Cytokine-induced conversion of mesencephalic-derived progenitor cells into dopamine neurons

We have previously shown that a combination of the cytokines interleukin (IL)-1, IL-11, leukemia inhibitory factor (LIF), and glial cell line-derived neurotrophic factor (GDNF) can convert rat fetal (E14.5) mesencephalic progenitor cells into tyrosine hydroxylase (TH)-immunoreactive (ir) neurons in vitro. The experiments described here characterize the mesencephalic progenitor cells and their cytokine-induced conversion into dopamine (DA) neurons. For all experiments, we used bromodeoxyuridine (BrdU)ir cultures of (E14.5) mesencephalic progenitor cells that had been expanded at least 21 days. We first demonstrated that IL-1 induced DA neuron conversion in mesencephalic progenitors, but not in striatal progenitors (P<0.001). Thus, these cells should be classified as lineage-restricted progenitors, and not omnipotent stem cells. To further characterize cell populations in these cultures, we used monoclonal antibodies against Hu tan early marker for neurons), growth-associated protein (GAP)-43 (a marker far neuronal process extension), TH (a marker for DA neurons), and glial fibrillary acidic protein (GFAP, a marker for astrocytes).

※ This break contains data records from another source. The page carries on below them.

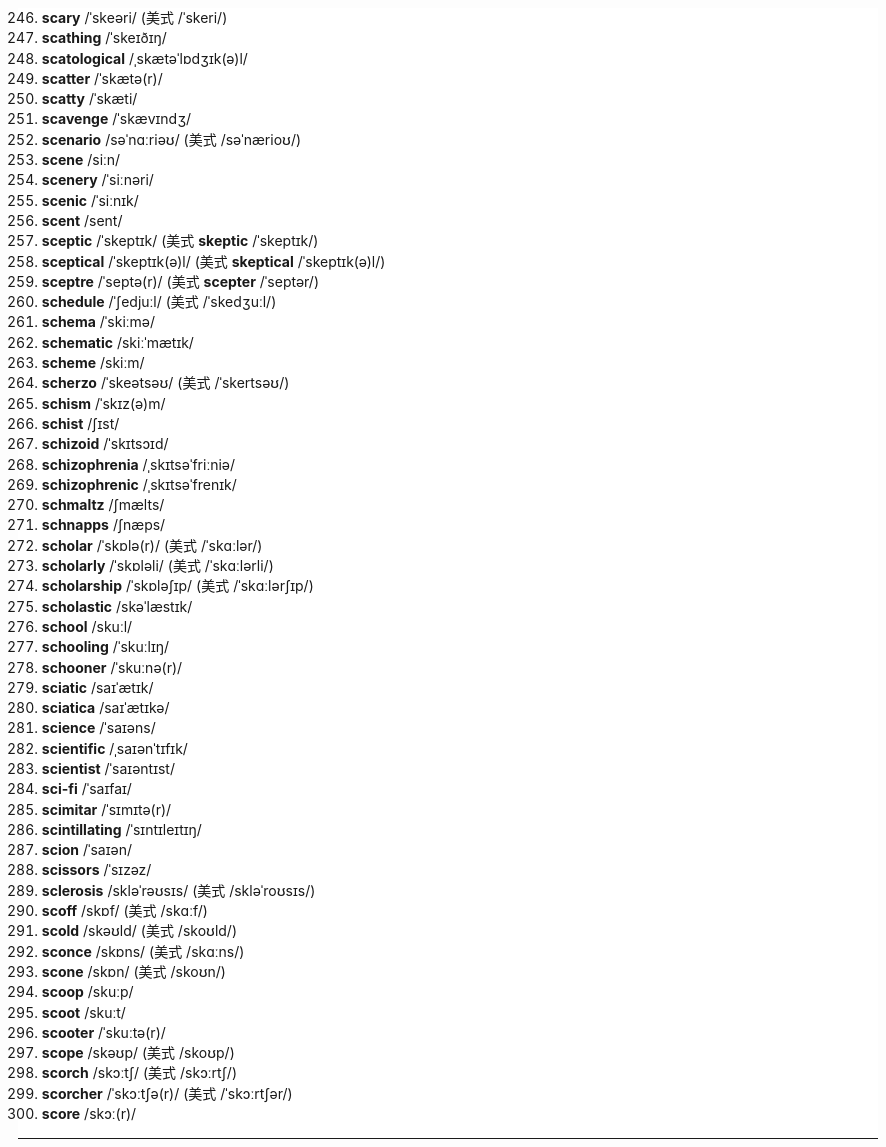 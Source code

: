 246. **scary** /ˈskeəri/ (美式 /ˈskeri/)  
247. **scathing** /ˈskeɪðɪŋ/  
248. **scatological** /ˌskætəˈlɒdʒɪk(ə)l/  
249. **scatter** /ˈskætə(r)/  
250. **scatty** /ˈskæti/  
251. **scavenge** /ˈskævɪndʒ/  
252. **scenario** /səˈnɑːriəʊ/ (美式 /səˈnærioʊ/)  
253. **scene** /siːn/  
254. **scenery** /ˈsiːnəri/  
255. **scenic** /ˈsiːnɪk/  
256. **scent** /sent/  
257. **sceptic** /ˈskeptɪk/ (美式 **skeptic** /ˈskeptɪk/)  
258. **sceptical** /ˈskeptɪk(ə)l/ (美式 **skeptical** /ˈskeptɪk(ə)l/)  
259. **sceptre** /ˈseptə(r)/ (美式 **scepter** /ˈseptər/)  
260. **schedule** /ˈʃedjuːl/ (美式 /ˈskedʒuːl/)  
261. **schema** /ˈskiːmə/  
262. **schematic** /skiːˈmætɪk/  
263. **scheme** /skiːm/  
264. **scherzo** /ˈskeətsəʊ/ (美式 /ˈskertsəʊ/)  
265. **schism** /ˈskɪz(ə)m/  
266. **schist** /ʃɪst/  
267. **schizoid** /ˈskɪtsɔɪd/  
268. **schizophrenia** /ˌskɪtsəˈfriːniə/  
269. **schizophrenic** /ˌskɪtsəˈfrenɪk/  
270. **schmaltz** /ʃmælts/  
271. **schnapps** /ʃnæps/  
272. **scholar** /ˈskɒlə(r)/ (美式 /ˈskɑːlər/)  
273. **scholarly** /ˈskɒləli/ (美式 /ˈskɑːlərli/)  
274. **scholarship** /ˈskɒləʃɪp/ (美式 /ˈskɑːlərʃɪp/)  
275. **scholastic** /skəˈlæstɪk/  
276. **school** /skuːl/  
277. **schooling** /ˈskuːlɪŋ/  
278. **schooner** /ˈskuːnə(r)/  
279. **sciatic** /saɪˈætɪk/  
280. **sciatica** /saɪˈætɪkə/  
281. **science** /ˈsaɪəns/  
282. **scientific** /ˌsaɪənˈtɪfɪk/  
283. **scientist** /ˈsaɪəntɪst/  
284. **sci-fi** /ˈsaɪfaɪ/  
285. **scimitar** /ˈsɪmɪtə(r)/  
286. **scintillating** /ˈsɪntɪleɪtɪŋ/  
287. **scion** /ˈsaɪən/  
288. **scissors** /ˈsɪzəz/  
289. **sclerosis** /skləˈrəʊsɪs/ (美式 /skləˈroʊsɪs/)  
290. **scoff** /skɒf/ (美式 /skɑːf/)  
291. **scold** /skəʊld/ (美式 /skoʊld/)  
292. **sconce** /skɒns/ (美式 /skɑːns/)  
293. **scone** /skɒn/ (美式 /skoʊn/)  
294. **scoop** /skuːp/  
295. **scoot** /skuːt/  
296. **scooter** /ˈskuːtə(r)/  
297. **scope** /skəʊp/ (美式 /skoʊp/)  
298. **scorch** /skɔːtʃ/ (美式 /skɔːrtʃ/)  
299. **scorcher** /ˈskɔːtʃə(r)/ (美式 /ˈskɔːrtʃər/)  
300. **score** /skɔː(r)/  

---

We assessed (E14.5) mesencephalic progenitor cell cultures (plated at 125,000 cells/cm(2)) incubated in the cytokine mixture (described above) or in complete media (CM, negative control). Following 7 days incubation, GFAP-positive cells formed a nearly confluent carpet in both types of cultures. However, numbers of Hu-ir and GAP-43-ir cells in the cytokine-incubated cultures far exceeded those in CM-incubated controls (P=0.0003, P=0.0001, respectively), while numbers of TH-ir cells were 58-fold greater in the cytokine-incubated cultures versus CM-incubated controls. The TH phenotype persisted for 7 days following withdrawal of the differentiation media. Numerous double-labeled cells that were BrdU-ir and also TH-ir, or Hu-ir and also TH-ir, were observed in the cytokine-incubated cultures. These data suggest that cytokines "drive" the conversion of progenitor cells into DA neurons.